| Activity |
Quote every entry word for word.
------ Data supplied
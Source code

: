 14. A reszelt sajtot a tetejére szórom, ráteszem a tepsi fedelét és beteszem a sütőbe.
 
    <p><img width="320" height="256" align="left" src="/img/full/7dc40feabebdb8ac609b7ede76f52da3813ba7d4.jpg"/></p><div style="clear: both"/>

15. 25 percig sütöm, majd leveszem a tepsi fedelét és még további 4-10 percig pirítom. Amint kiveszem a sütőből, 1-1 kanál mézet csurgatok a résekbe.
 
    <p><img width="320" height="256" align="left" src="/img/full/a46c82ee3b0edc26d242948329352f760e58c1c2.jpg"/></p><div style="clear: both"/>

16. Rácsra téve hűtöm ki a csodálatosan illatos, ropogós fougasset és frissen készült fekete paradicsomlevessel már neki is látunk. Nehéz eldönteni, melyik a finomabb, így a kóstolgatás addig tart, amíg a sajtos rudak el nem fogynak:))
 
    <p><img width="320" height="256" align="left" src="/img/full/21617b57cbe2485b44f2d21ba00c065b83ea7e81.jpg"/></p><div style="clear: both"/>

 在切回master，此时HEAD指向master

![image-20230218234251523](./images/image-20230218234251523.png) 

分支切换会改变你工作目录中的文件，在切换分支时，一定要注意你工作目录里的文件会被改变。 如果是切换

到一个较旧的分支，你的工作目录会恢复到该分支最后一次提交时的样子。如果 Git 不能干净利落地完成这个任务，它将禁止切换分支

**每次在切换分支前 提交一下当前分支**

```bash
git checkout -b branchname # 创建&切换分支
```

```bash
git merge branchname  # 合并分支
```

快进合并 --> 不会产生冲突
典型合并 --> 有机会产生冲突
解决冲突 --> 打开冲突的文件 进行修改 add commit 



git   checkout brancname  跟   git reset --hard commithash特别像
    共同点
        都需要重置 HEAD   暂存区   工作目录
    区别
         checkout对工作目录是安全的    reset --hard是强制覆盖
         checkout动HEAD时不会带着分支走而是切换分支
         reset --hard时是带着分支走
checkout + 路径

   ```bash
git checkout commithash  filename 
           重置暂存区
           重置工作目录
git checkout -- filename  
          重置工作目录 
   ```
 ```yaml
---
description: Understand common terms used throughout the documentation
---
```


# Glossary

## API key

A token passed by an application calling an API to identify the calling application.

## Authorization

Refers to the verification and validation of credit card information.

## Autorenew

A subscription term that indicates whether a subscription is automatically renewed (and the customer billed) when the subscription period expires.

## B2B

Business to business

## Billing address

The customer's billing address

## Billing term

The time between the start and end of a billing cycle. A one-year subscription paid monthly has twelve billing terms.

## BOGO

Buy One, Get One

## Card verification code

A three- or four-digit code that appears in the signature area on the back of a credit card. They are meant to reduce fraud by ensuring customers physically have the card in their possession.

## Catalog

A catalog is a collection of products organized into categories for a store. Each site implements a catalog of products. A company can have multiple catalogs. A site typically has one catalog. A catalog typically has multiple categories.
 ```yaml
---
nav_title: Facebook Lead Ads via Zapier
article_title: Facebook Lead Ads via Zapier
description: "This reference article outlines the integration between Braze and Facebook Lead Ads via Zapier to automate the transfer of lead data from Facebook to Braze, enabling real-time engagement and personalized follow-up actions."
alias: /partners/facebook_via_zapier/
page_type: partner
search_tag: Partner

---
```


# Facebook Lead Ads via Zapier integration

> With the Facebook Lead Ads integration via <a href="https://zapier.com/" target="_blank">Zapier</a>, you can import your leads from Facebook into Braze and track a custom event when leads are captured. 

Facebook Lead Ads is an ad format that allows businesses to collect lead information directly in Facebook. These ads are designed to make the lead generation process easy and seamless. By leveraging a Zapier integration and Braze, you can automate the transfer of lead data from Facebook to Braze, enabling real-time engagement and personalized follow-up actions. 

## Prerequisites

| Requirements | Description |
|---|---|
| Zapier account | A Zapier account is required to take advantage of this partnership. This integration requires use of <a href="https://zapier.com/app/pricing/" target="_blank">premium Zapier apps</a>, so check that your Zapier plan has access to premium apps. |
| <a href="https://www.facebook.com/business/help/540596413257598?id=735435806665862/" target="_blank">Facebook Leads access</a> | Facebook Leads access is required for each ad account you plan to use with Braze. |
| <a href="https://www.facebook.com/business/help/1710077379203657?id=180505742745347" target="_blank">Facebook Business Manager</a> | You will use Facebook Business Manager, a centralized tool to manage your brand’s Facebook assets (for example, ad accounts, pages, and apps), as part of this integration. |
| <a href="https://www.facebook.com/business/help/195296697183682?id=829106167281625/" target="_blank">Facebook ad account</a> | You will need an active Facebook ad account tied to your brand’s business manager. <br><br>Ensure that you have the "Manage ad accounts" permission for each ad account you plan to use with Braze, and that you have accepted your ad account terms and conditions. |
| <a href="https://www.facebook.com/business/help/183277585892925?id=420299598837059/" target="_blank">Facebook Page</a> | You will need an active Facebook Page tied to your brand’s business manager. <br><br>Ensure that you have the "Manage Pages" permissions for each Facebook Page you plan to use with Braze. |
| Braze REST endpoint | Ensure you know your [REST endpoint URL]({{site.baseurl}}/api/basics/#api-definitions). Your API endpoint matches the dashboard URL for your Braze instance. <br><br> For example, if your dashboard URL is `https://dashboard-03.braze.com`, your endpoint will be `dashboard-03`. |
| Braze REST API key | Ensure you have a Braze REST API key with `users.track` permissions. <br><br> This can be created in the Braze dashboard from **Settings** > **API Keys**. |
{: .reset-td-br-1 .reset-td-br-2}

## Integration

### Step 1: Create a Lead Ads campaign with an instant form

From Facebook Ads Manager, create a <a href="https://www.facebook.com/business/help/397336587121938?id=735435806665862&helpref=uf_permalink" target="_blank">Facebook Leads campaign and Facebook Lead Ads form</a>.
------------
| Response to this exercise |
Source code

: 14. A reszelt sajtot a tetejére szórom, ráteszem a tepsi fedelét és beteszem a sütőbe.
 
    <p><img width="320" height="256" align="left" src="/img/full/7dc40feabebdb8ac609b7ede76f52da3813ba7d4.jpg"/></p><div style="clear: both"/>

15. 25 percig sütöm, majd leveszem a tepsi fedelét és még további 4-10 percig pirítom. Amint kiveszem a sütőből, 1-1 kanál mézet csurgatok a résekbe.
 
    <p><img width="320" height="256" align="left" src="/img/full/a46c82ee3b0edc26d242948329352f760e58c1c2.jpg"/></p><div style="clear: both"/>

16. Rácsra téve hűtöm ki a csodálatosan illatos, ropogós fougasset és frissen készült fekete paradicsomlevessel már neki is látunk. Nehéz eldönteni, melyik a finomabb, így a kóstolgatás addig tart, amíg a sajtos rudak el nem fogynak:))
 
    <p><img width="320" height="256" align="left" src="/img/full/21617b57cbe2485b44f2d21ba00c065b83ea7e81.jpg"/></p><div style="clear: both"/>

 在切回master，此时HEAD指向master

![image-20230218234251523](./images/image-20230218234251523.png) 

分支切换会改变你工作目录中的文件，在切换分支时，一定要注意你工作目录里的文件会被改变。 如果是切换

到一个较旧的分支，你的工作目录会恢复到该分支最后一次提交时的样子。如果 Git 不能干净利落地完成这个任务，它将禁止切换分支

**每次在切换分支前 提交一下当前分支**

```bash
git checkout -b branchname # 创建&切换分支
```

```bash
git merge branchname  # 合并分支
```

快进合并 --> 不会产生冲突
典型合并 --> 有机会产生冲突
解决冲突 --> 打开冲突的文件 进行修改 add commit 



git   checkout brancname  跟   git reset --hard commithash特别像
    共同点
        都需要重置 HEAD   暂存区   工作目录
    区别
         checkout对工作目录是安全的    reset --hard是强制覆盖
         checkout动HEAD时不会带着分支走而是切换分支
         reset --hard时是带着分支走
checkout + 路径

   ```bash
git checkout commithash  filename 
           重置暂存区
           重置工作目录
git checkout -- filename  
          重置工作目录 
   ```
 ```yaml
---
description: Understand common terms used throughout the documentation
---
```


# Glossary

## API key

A token passed by an application calling an API to identify the calling application.

## Authorization

Refers to the verification and validation of credit card information.

## Autorenew

A subscription term that indicates whether a subscription is automatically renewed (and the customer billed) when the subscription period expires.

## B2B

Business to business

## Billing address

The customer's billing address

## Billing term

The time between the start and end of a billing cycle. A one-year subscription paid monthly has twelve billing terms.

## BOGO

Buy One, Get One

## Card verification code

A three- or four-digit code that appears in the signature area on the back of a credit card. They are meant to reduce fraud by ensuring customers physically have the card in their possession.

## Catalog

A catalog is a collection of products organized into categories for a store. Each site implements a catalog of products. A company can have multiple catalogs. A site typically has one catalog. A catalog typically has multiple categories.
 ```yaml
---
nav_title: Facebook Lead Ads via Zapier
article_title: Facebook Lead Ads via Zapier
description: "This reference article outlines the integration between Braze and Facebook Lead Ads via Zapier to automate the transfer of lead data from Facebook to Braze, enabling real-time engagement and personalized follow-up actions."
alias: /partners/facebook_via_zapier/
page_type: partner
search_tag: Partner

---
```


# Facebook Lead Ads via Zapier integration

> With the Facebook Lead Ads integration via <a href="https://zapier.com/" target="_blank">Zapier</a>, you can import your leads from Facebook into Braze and track a custom event when leads are captured. 

Facebook Lead Ads is an ad format that allows businesses to collect lead information directly in Facebook. These ads are designed to make the lead generation process easy and seamless. By leveraging a Zapier integration and Braze, you can automate the transfer of lead data from Facebook to Braze, enabling real-time engagement and personalized follow-up actions. 

## Prerequisites

| Requirements | Description |
|---|---|
| Zapier account | A Zapier account is required to take advantage of this partnership. This integration requires use of <a href="https://zapier.com/app/pricing/" target="_blank">premium Zapier apps</a>, so check that your Zapier plan has access to premium apps. |
| <a href="https://www.facebook.com/business/help/540596413257598?id=735435806665862/" target="_blank">Facebook Leads access</a> | Facebook Leads access is required for each ad account you plan to use with Braze. |
| <a href="https://www.facebook.com/business/help/1710077379203657?id=180505742745347" target="_blank">Facebook Business Manager</a> | You will use Facebook Business Manager, a centralized tool to manage your brand’s Facebook assets (for example, ad accounts, pages, and apps), as part of this integration. |
| <a href="https://www.facebook.com/business/help/195296697183682?id=829106167281625/" target="_blank">Facebook ad account</a> | You will need an active Facebook ad account tied to your brand’s business manager. <br><br>Ensure that you have the "Manage ad accounts" permission for each ad account you plan to use with Braze, and that you have accepted your ad account terms and conditions. |
| <a href="https://www.facebook.com/business/help/183277585892925?id=420299598837059/" target="_blank">Facebook Page</a> | You will need an active Facebook Page tied to your brand’s business manager. <br><br>Ensure that you have the "Manage Pages" permissions for each Facebook Page you plan to use with Braze. |
| Braze REST endpoint | Ensure you know your [REST endpoint URL]({{site.baseurl}}/api/basics/#api-definitions). Your API endpoint matches the dashboard URL for your Braze instance. <br><br> For example, if your dashboard URL is `https://dashboard-03.braze.com`, your endpoint will be `dashboard-03`. |
| Braze REST API key | Ensure you have a Braze REST API key with `users.track` permissions. <br><br> This can be created in the Braze dashboard from **Settings** > **API Keys**. |
{: .reset-td-br-1 .reset-td-br-2}

## Integration

### Step 1: Create a Lead Ads campaign with an instant form

From Facebook Ads Manager, create a <a href="https://www.facebook.com/business/help/397336587121938?id=735435806665862&helpref=uf_permalink" target="_blank">Facebook Leads campaign and Facebook Lead Ads form</a>.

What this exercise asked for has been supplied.